I was observed while directing the choir today. I did better than yesterday (with my new understandings), and am beginning to convince myself to feel optimistic (though I know that phrasing makes me sound bitter...give me a break, it's late).
I finally got to play another discussion-worthy piece for Theory today. It's from one of my favorite movies, Les Choristes, so we ended up talking about that a little bit, too. It was also an exciting lesson because I introduced them to triads. I just get giddy thinking about how they're catching a glimpse of approaching theory as if it were a ship approaching from the horizon — they can make out its general shape and purpose, but have no idea of the detail and grandeur that will eventually arrive.

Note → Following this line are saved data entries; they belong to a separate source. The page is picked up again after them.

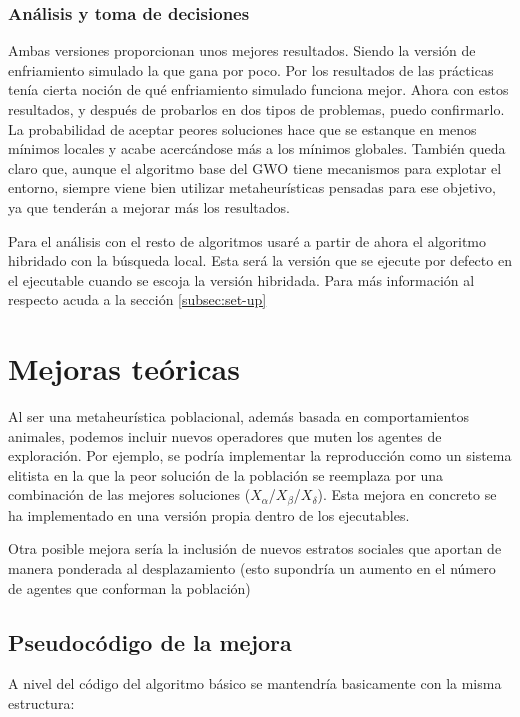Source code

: \documentclass[a4paper, 12.5pt]{report}
\begin{document}
\subsubsection*{Análisis y toma de decisiones}
Ambas versiones proporcionan unos mejores resultados. Siendo la versión de enfriamiento simulado la que gana por poco. Por los resultados de las prácticas tenía cierta noción de qué enfriamiento simulado funciona mejor. Ahora con estos resultados, y después de probarlos en dos tipos de problemas, puedo confirmarlo. La probabilidad de aceptar peores soluciones hace que se estanque en menos mínimos locales y acabe acercándose más a los mínimos globales. También queda claro que, aunque el algoritmo base del GWO tiene mecanismos para explotar el entorno, siempre viene bien utilizar metaheurísticas pensadas para ese objetivo, ya que tenderán a mejorar más los resultados.

Para el análisis con el resto de algoritmos usaré a partir de ahora el algoritmo hibridado con la búsqueda local. Esta será la versión que se ejecute por defecto en el ejecutable cuando se escoja la versión hibridada. Para más información al respecto acuda a la sección \ref{subsec:set-up}



\section{Mejoras teóricas}
Al ser una metaheurística poblacional, además basada en comportamientos animales, podemos incluir nuevos operadores que muten los agentes de exploración. Por ejemplo, se podría implementar la reproducción como un sistema elitista en la que la peor solución de la población se reemplaza por una combinación de las mejores soluciones ($X_\alpha$/$X_\beta$/$X_\delta$). Esta mejora en concreto se ha implementado en una versión propia dentro de los ejecutables.


Otra posible mejora sería la inclusión de nuevos estratos sociales que aportan de manera ponderada al desplazamiento (esto supondría un aumento en el número de agentes que conforman la población)

\subsection{Pseudocódigo de la mejora}

A nivel del código del algoritmo básico se mantendría basicamente con la misma estructura:
\end{document}
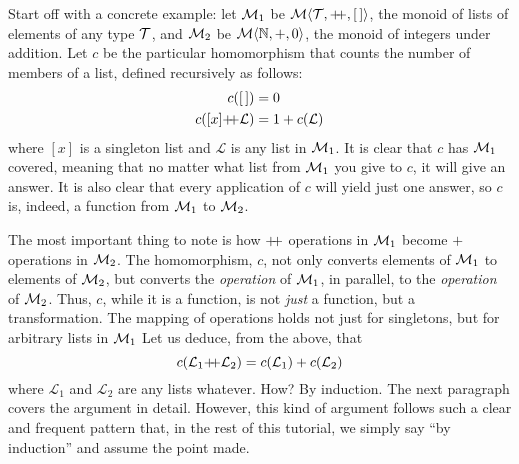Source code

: Start off with a concrete example: let $\mathcal{M}_{1}$ be $\Mon{\T}{\pp}{\emptylist}$, the monoid of lists of elements of any type $\mathcal{T}$, and $\mathcal{M}_{2}$ be $\mathcal{M}\langle{\mathbb{N}},{+},{0}\rangle$, the monoid of integers under addition. Let $c$ be the particular homomorphism that counts the number of members of a list, defined recursively as follows:
\begin{align*}
  c(\emptylist)        & = 0 \\
  c([x]\pp\mathcal{L}) & = 1 + c(\mathcal{L})
\end{align*}
where $[x]$ is a singleton list and $\mathcal{L}$ is any list in $\mathcal{M}_{1}$. It is clear that $c$ has $\mathcal{M}_{1}$ covered, meaning that no matter what list from $\mathcal{M}_{1}$ you give to $c$, it will give an answer. It is also clear that every application of $c$ will yield just one answer, so $c$ is, indeed, a function from $\mathcal{M}_{1}$ to $\mathcal{M}_{2}$. 

The most important thing to note is how $\pp$ operations in $\mathcal{M}_{1}$ become $+$ operations in $\mathcal{M}_{2}$. The homomorphism, $c$, not only converts elements of $\mathcal{M}_{1}$ to elements of $\mathcal{M}_{2}$, but converts the \emph{operation} of $\mathcal{M}_{1}$, in parallel, to the \emph{operation} of $\mathcal{M}_{2}$. Thus, $c$, while it is a function, is not \emph{just} a function, but a transformation. The mapping of operations holds not just for singletons, but for arbitrary lists in $\mathcal{M}_{1}$ Let us deduce, from the above, that 
\begin{equation}
  c(\mathcal{L}_{1}\pp\mathcal{L}_{2})=c(\mathcal{L}_{1})+c(\mathcal{L}_{2})
  \label{eqn:inducl}
\end{equation}
where $\mathcal{L}_{1}$ and $\mathcal{L}_{2}$ are any lists whatever. How? By induction. The next paragraph covers the argument in detail. However, this kind of argument follows such a clear and frequent pattern that, in the rest of this tutorial, we simply say ``by induction'' and assume the point made.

The 1st GM class of the day is essentially a full day ahead of the rest. Tomorrow, however, I will begin lecturing on the first unit, and am preparing myself for a slowing of pace. The last class of the day $&#*ed up our practice fire drill. They talked and goofed off and one even rudely imitated me calling her name when going through the roster outside. I was mad, and I think they caught on when I told them that they were so disrespectful that we'll do it again tomorrow.
Oh, fine. I'll provide some pedagogical reflection. I vacillate on my thoughts of the function of punishment in class. It's very easy to mistakenly create a punishment out of something that shouldn't be viewed that way by a student. Practicing a fire drill, for example...if they think of it as a punishment, am I risking having students think more about negative things than about safety when a real evacuation has to occur? Furthermore, I strive to educate them on much more than just music; I would like them to understand the why of procedures like this. If I don't see value in it, why should they? Lastly, when I get angry, I inspire (or at least signal that I want to inspire) fear from them. Fear = not educationally beneficial. If, instead (and more likely suited to my personality), I am disappointed, I inspire guilt in them. Guilt = not a feeling a student should have when entering a classroom. Ultimately, I think Mrs. D would remind me how quickly students get over things like that, and that swift punishment is vital to preventing a disruptable/distractable environment.